Perhaps more important, however, was agreement in the state Senate to support the 2014-15 school year as the start for new student testing on common core curriculum.

It is time that we stop testing students using antiquated fill in the bubble' forms, and begin to align our assessment methods with standards that will better prepare students for college and careers," Bonilla said in a statement Thursday.

Her bill, AB 484, which also won passage out of the state Assembly on Thursday, would suspend the current Standardized Testing and Reporting program - or STAR - as of July, 2013.

In its place, beginning in 2014-15, would be computer-based assessments aligned with the common core standards.

Rival legislation from state Sen. Carol Liu, D-La Canada-Flintridge, would have extended the STAR testing until at least 2016 - giving schools more time to make the transition.

But with the governor's commitment of substantial one-time money to help with the transition, opposition to the early start date has largely fallen away.

This week, the state Senate passed a new version of the Liu bill that no longer included any reference to the sunset of the STAR.

The amended version of SB 247 continues to call for the termination of standardized testing for second graders.

That version is now pending in the state Assembly.

As a result, Bonilla's 484 becomes the only legislative vehicle for moving the state from the STAR tests to the new computer-based assessments.

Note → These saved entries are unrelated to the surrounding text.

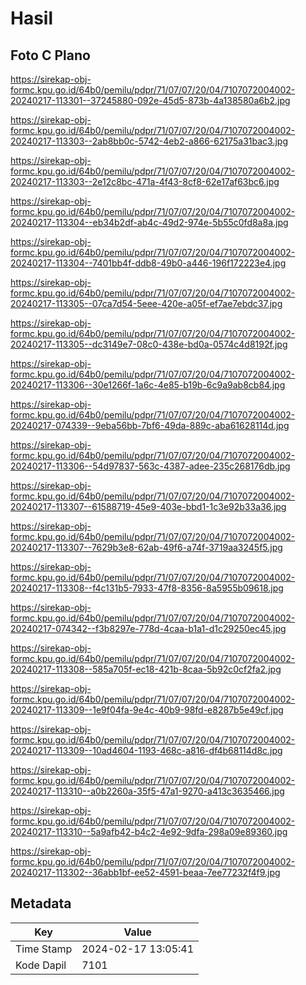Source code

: # Hasil

## Foto C Plano

https://sirekap-obj-formc.kpu.go.id/64b0/pemilu/pdpr/71/07/07/20/04/7107072004002-20240217-113301--37245880-092e-45d5-873b-4a138580a6b2.jpg

https://sirekap-obj-formc.kpu.go.id/64b0/pemilu/pdpr/71/07/07/20/04/7107072004002-20240217-113303--2ab8bb0c-5742-4eb2-a866-62175a31bac3.jpg

https://sirekap-obj-formc.kpu.go.id/64b0/pemilu/pdpr/71/07/07/20/04/7107072004002-20240217-113303--2e12c8bc-471a-4f43-8cf8-62e17af63bc6.jpg

https://sirekap-obj-formc.kpu.go.id/64b0/pemilu/pdpr/71/07/07/20/04/7107072004002-20240217-113304--eb34b2df-ab4c-49d2-974e-5b55c0fd8a8a.jpg

https://sirekap-obj-formc.kpu.go.id/64b0/pemilu/pdpr/71/07/07/20/04/7107072004002-20240217-113304--7401bb4f-ddb8-49b0-a446-196f172223e4.jpg

https://sirekap-obj-formc.kpu.go.id/64b0/pemilu/pdpr/71/07/07/20/04/7107072004002-20240217-113305--07ca7d54-5eee-420e-a05f-ef7ae7ebdc37.jpg

https://sirekap-obj-formc.kpu.go.id/64b0/pemilu/pdpr/71/07/07/20/04/7107072004002-20240217-113305--dc3149e7-08c0-438e-bd0a-0574c4d8192f.jpg

https://sirekap-obj-formc.kpu.go.id/64b0/pemilu/pdpr/71/07/07/20/04/7107072004002-20240217-113306--30e1266f-1a6c-4e85-b19b-6c9a9ab8cb84.jpg

https://sirekap-obj-formc.kpu.go.id/64b0/pemilu/pdpr/71/07/07/20/04/7107072004002-20240217-074339--9eba56bb-7bf6-49da-889c-aba61628114d.jpg

https://sirekap-obj-formc.kpu.go.id/64b0/pemilu/pdpr/71/07/07/20/04/7107072004002-20240217-113306--54d97837-563c-4387-adee-235c268176db.jpg

https://sirekap-obj-formc.kpu.go.id/64b0/pemilu/pdpr/71/07/07/20/04/7107072004002-20240217-113307--61588719-45e9-403e-bbd1-1c3e92b33a36.jpg

https://sirekap-obj-formc.kpu.go.id/64b0/pemilu/pdpr/71/07/07/20/04/7107072004002-20240217-113307--7629b3e8-62ab-49f6-a74f-3719aa3245f5.jpg

https://sirekap-obj-formc.kpu.go.id/64b0/pemilu/pdpr/71/07/07/20/04/7107072004002-20240217-113308--f4c131b5-7933-47f8-8356-8a5955b09618.jpg

https://sirekap-obj-formc.kpu.go.id/64b0/pemilu/pdpr/71/07/07/20/04/7107072004002-20240217-074342--f3b8297e-778d-4caa-b1a1-d1c29250ec45.jpg

https://sirekap-obj-formc.kpu.go.id/64b0/pemilu/pdpr/71/07/07/20/04/7107072004002-20240217-113308--585a705f-ec18-421b-8caa-5b92c0cf2fa2.jpg

https://sirekap-obj-formc.kpu.go.id/64b0/pemilu/pdpr/71/07/07/20/04/7107072004002-20240217-113309--1e9f04fa-9e4c-40b9-98fd-e8287b5e49cf.jpg

https://sirekap-obj-formc.kpu.go.id/64b0/pemilu/pdpr/71/07/07/20/04/7107072004002-20240217-113309--10ad4604-1193-468c-a816-df4b68114d8c.jpg

https://sirekap-obj-formc.kpu.go.id/64b0/pemilu/pdpr/71/07/07/20/04/7107072004002-20240217-113310--a0b2260a-35f5-47a1-9270-a413c3635466.jpg

https://sirekap-obj-formc.kpu.go.id/64b0/pemilu/pdpr/71/07/07/20/04/7107072004002-20240217-113310--5a9afb42-b4c2-4e92-9dfa-298a09e89360.jpg

https://sirekap-obj-formc.kpu.go.id/64b0/pemilu/pdpr/71/07/07/20/04/7107072004002-20240217-113302--36abb1bf-ee52-4591-beaa-7ee77232f4f9.jpg


## Metadata

| Key        | Value               |
| ---------- | ------------------- |
| Time Stamp | 2024-02-17 13:05:41 |
| Kode Dapil | 7101                |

The new tests are being developed by a consortium of states - the Smarter Balanced Assessment Consortium, of which California is one of the leaders. Pilot testing of the assessment has already begun both here and in other member states.

The Bonilla bill still faces some political challenge. Key statewide education groups have voiced concern that AB 484 would suspend all assessments except those required for federal accountability purposes or used for the Early Assessment Program.

Some critics have said such a suspension would result in major gaps in knowledge about student performance, including the progress of students in early elementary grades, students learning English, students with disabilities and high school students.

The new testing system would be known as California Measurement of Academic Performance and Progress for the 21st Century, or CalMAPP21.

If adopted, testing in the second grade would be eliminated as well as testing now administrated to newly-arrived Spanish-speaking students.